For ‘Programma’, not only have the trio shortened their moniker, they have forgone conventional identities in that CLIENT fashion and now appear as shadowy figures in their photos. But this is not merely cosmetic as F/T (lead vocals + synths), C/P (lead + backing vocals) and C/T (synths, string machine, piano, bass guitar + backing vocals) have adopted the minimal synth approach using the tactile controllability of analogue sequencers and the gritty snap of vintage drum machines.
This is a far cry from the denser austere of older songs such as ‘Poupée Mécanique’ and ‘Big Cities’. Now what remains as the trio put it is “Sober and sophisticated, a signature stripped of the superfluous: from now on this is h/p, simply” although their male / female vocal duality and lyrical gists on the human condition are still present and correct.
Shaped by charming girl-boy vocals, cold wave electronic effects and an array of synthesized melodies, ‘I Prefer Two’ is a delightfully odd but accessible opening statement. With a blippy Motorik drive, ‘The Alarmist’ is hauntingly glacial with a pretty array of synthetic strings amongst various intersecting lines while even the slightly off-key voicing is enjoyable.
Partly en Français, ‘Les Choses’ offers absorbing octave runs and spacey swoops, but much doomier in the vein of ‘Reproduction’ era HUMAN LEAGUE meeting THE CURE, ‘Hope In The Distance’ captures a downbeat mood augmented by solemn bass guitar.
Recalling ULTRAVOX, a chunky bass synth sequence acts as the backbone to ‘Black Tea’ which uplifts in a wonderful chorus with another girl-boy harmony following the goth rooted verse. This is all counterpointed by ring modulation while the middle eight presents some pitch bent texturing for one of the album’s highlights.
Female-led vocally at the start of each verse, ‘9 Mars’ is distinctly more minimal but displays a mechanical heart as it paces up.

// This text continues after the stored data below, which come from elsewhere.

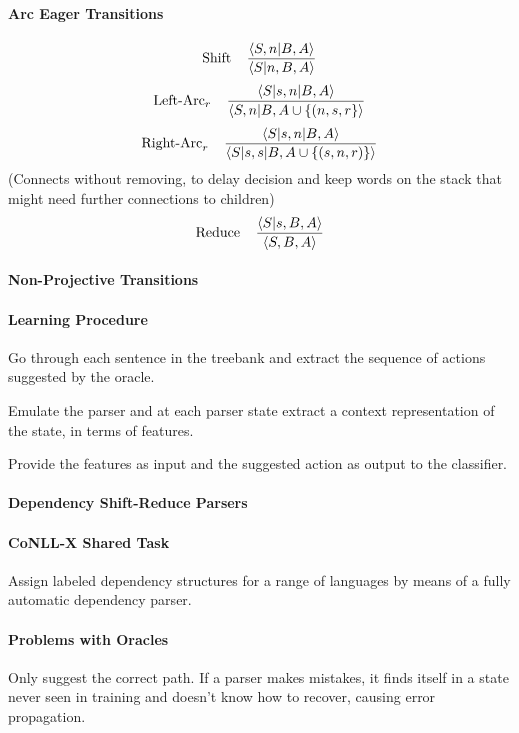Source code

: \documentclass[10pt]{report}
\begin{document}
\paragraph{Arc Eager Transitions}
$$\hbox{Shift}\:\:\:\:\:\frac{\langle S, n|B, A\rangle}{\langle S|n, B, A\rangle}$$
$$\hbox{Left-Arc}_r\:\:\:\:\:\frac{\langle S|s, n|B, A\rangle}{\langle S, n|B, A\cup\{(n, s, r\}\rangle}$$
$$\hbox{Right-Arc}_r\:\:\:\:\:\frac{\langle S|s, n|B, A\rangle}{\langle S|s, s|B, A\cup\{(s,n,r)\}\rangle}$$
(Connects without removing, to delay decision and keep words on the stack that might need further connections to children)
$$\hbox{Reduce}\:\:\:\:\:\frac{\langle S|s, B, A\rangle}{\langle S, B, A\rangle}$$
\paragraph{Non-Projective Transitions} \begin{list}{}{}
	\item 
\end{list}
\paragraph{Learning Procedure}
\begin{list}{}{}
	\item Go through each sentence in the treebank and extract the sequence of actions suggested by the oracle.
	\item Emulate the parser and at each parser state extract a context representation of the state, in terms of features.
	\item Provide the features as input and the suggested action as output to the classifier.
\end{list}
\paragraph{Dependency Shift-Reduce Parsers}
\paragraph{CoNLL-X Shared Task} Assign labeled dependency structures for a range of languages by means of a fully automatic dependency parser.
\paragraph{Problems with Oracles} Only suggest the correct path. If a parser makes mistakes, it finds itself in a state never seen in training and doesn't know how to recover, causing error propagation.
\end{document}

The filmic ‘Programma’ title song combines pulsing robopop with eerie synthetic whistles to further the mystery but ‘Behind’ presents drones and conversely, a piano laden structure.
Another highlight, the authentically synthtastic ‘Ultraviolin’ sounds as if it has been beamed from a past era, utilising stabbing and swirling keys over a precise rhythmic pattern. Meanwhile, acknowledging the debt of influence to MARTIN DUPONT, their bassist Alain Seghir guests on the glorious ‘Vicinities’; applying a looser construction compared with the other tracks on the album and a more complex spiral of delicate blips, enclosed is an emotional centre that recalls OMD for possibly the album’s stand-out song to close.
Despite these avant synth palettes being considered soulless and cold back in their day, four decades on, those vintage sounds have stood the test of time with souls and characters of their own as focussed emotive art. H/P have made that ethos relevant to the uncertainties of today.